The world’s population is set to soar in the coming decades – but food supplies are already under pressure. Our modern life is finely balanced. Everything works like clockwork until the moment that some unforeseen strain is imposed, and then – to the horror of all – it doesn’t. This is particularly true of the cities where most people in the world now live. If the infrastructure fails – and a report by the Institute of Mechanical Engineers this week says that the world’s infrastructure is alarmingly stressed – so does life as we know it, if not life itself.
Nowhere is this more obvious than in the supply of food. It doesn’t take much – a drought in the Ukraine, floods in Australia – to throw it into disarray. If the food supply is wobbling now, most people prefer not to think about what it could be like in 2050. By then, there will be another 2.5 billion open mouths, as the global population bursts its corset and balloons outwards to over 9 billion. Will they have anything to eat? Can agriculture almost double its capacity? If everybody on the planet farmed as we do in Europe, the answer would probably be no. Europe has been scaremonger-in-chief over climate change, but when faced by the more immediate and quantifiable challenge represented by population growth, its response is a shrug.
Food Supply Solution
As the nutritional foundation for ecological, self-sufficient, extended-family, hemp farms could have a profoundly positive effect on the future of humanity. A diet of Hemp Hearts and vegetables requires very little land, but produces very healthy humans.
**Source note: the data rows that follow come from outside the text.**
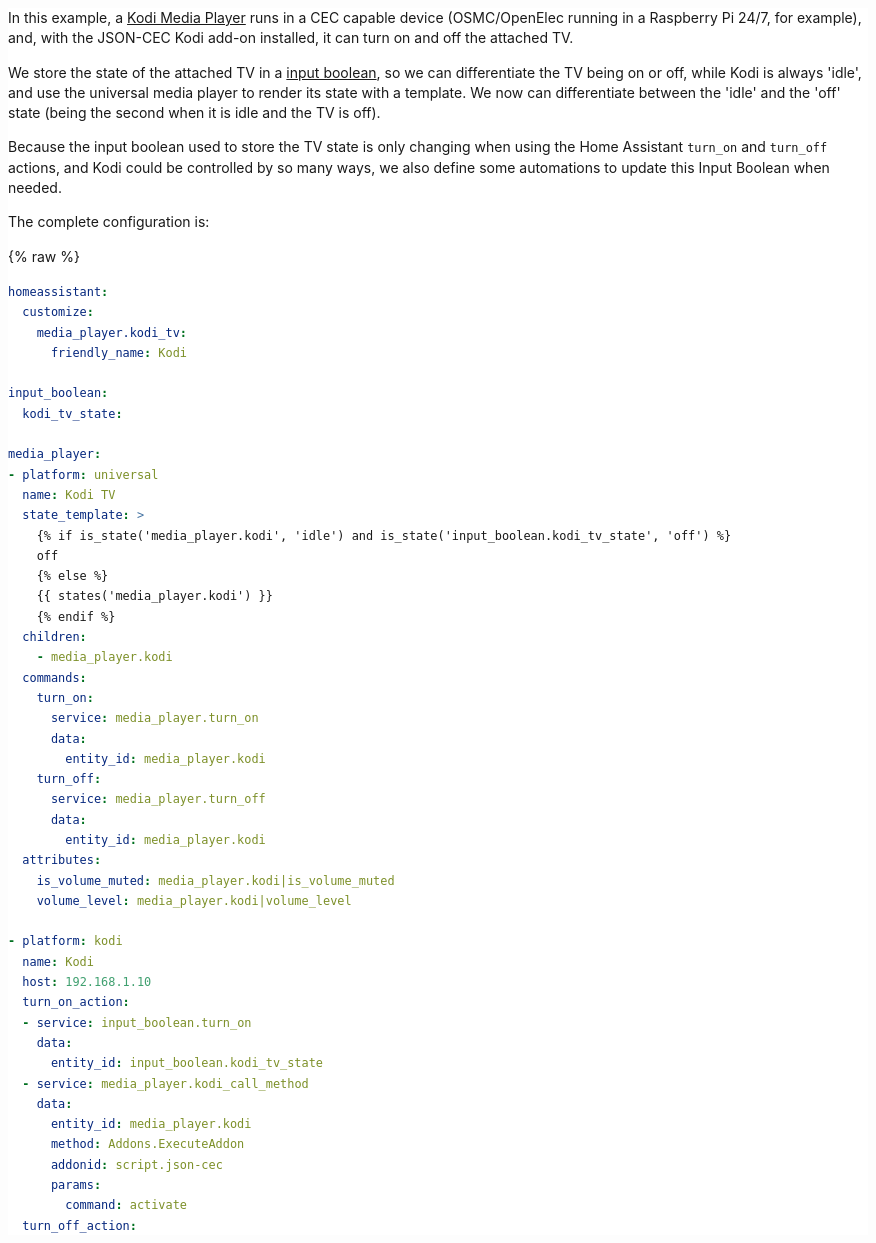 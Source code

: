 In this example, a [Kodi Media Player](/integrations/kodi) runs in a CEC capable device (OSMC/OpenElec running in a Raspberry Pi 24/7, for example), and, with the JSON-CEC Kodi add-on installed, it can turn on and off the attached TV.

We store the state of the attached TV in a [input boolean](/integrations/input_boolean/), so we can differentiate the TV being on or off, while Kodi is always 'idle', and use the universal media player to render its state with a template. We now can differentiate between the 'idle' and the 'off' state (being the second when it is idle and the TV is off).

Because the input boolean used to store the TV state is only changing when using the Home Assistant `turn_on` and `turn_off` actions, and Kodi could be controlled by so many ways, we also define some automations to update this Input Boolean when needed.

The complete configuration is:

{% raw %}

```yaml
homeassistant:
  customize:
    media_player.kodi_tv:
      friendly_name: Kodi

input_boolean:
  kodi_tv_state:

media_player:
- platform: universal
  name: Kodi TV
  state_template: >
    {% if is_state('media_player.kodi', 'idle') and is_state('input_boolean.kodi_tv_state', 'off') %}
    off
    {% else %}
    {{ states('media_player.kodi') }}
    {% endif %}
  children:
    - media_player.kodi
  commands:
    turn_on:
      service: media_player.turn_on
      data:
        entity_id: media_player.kodi
    turn_off:
      service: media_player.turn_off
      data:
        entity_id: media_player.kodi
  attributes:
    is_volume_muted: media_player.kodi|is_volume_muted
    volume_level: media_player.kodi|volume_level

- platform: kodi
  name: Kodi
  host: 192.168.1.10
  turn_on_action:
  - service: input_boolean.turn_on
    data:
      entity_id: input_boolean.kodi_tv_state
  - service: media_player.kodi_call_method
    data:
      entity_id: media_player.kodi
      method: Addons.ExecuteAddon
      addonid: script.json-cec
      params:
        command: activate
  turn_off_action:
```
When cultivated by hand and shelled with hand powered machines, hemp plants can easily produce over seven hundred kilograms of Hemp Hearts per acre per year. With appropriate pruning and the cultivation of more than one crop per year, multiples of that production will often be possible. We have proven over the past ten years, therefore, that a single acre of land, farmed by hand, can easily produce sufficient Hemp Hearts and vegetables to guarantee superior health and energy for more than thirty individuals–hemp farm residents, visitors and customers. We have also proven that the seed wastes–the shells, the Hemp Heart fragments and the seeds that are too small for shelling–are perfect feeds, by themselves, for fish, poultry and mammals. It is easily calculated that every one-acre, extended-family, hemp farm would be able to use its hemp seed wastes to produce sufficient poultry, eggs, dairy products, fish and meat to enhance the diets of its residents and visitors as well as many customers–sufficient again for at least thirty individuals from a single one-acre farm.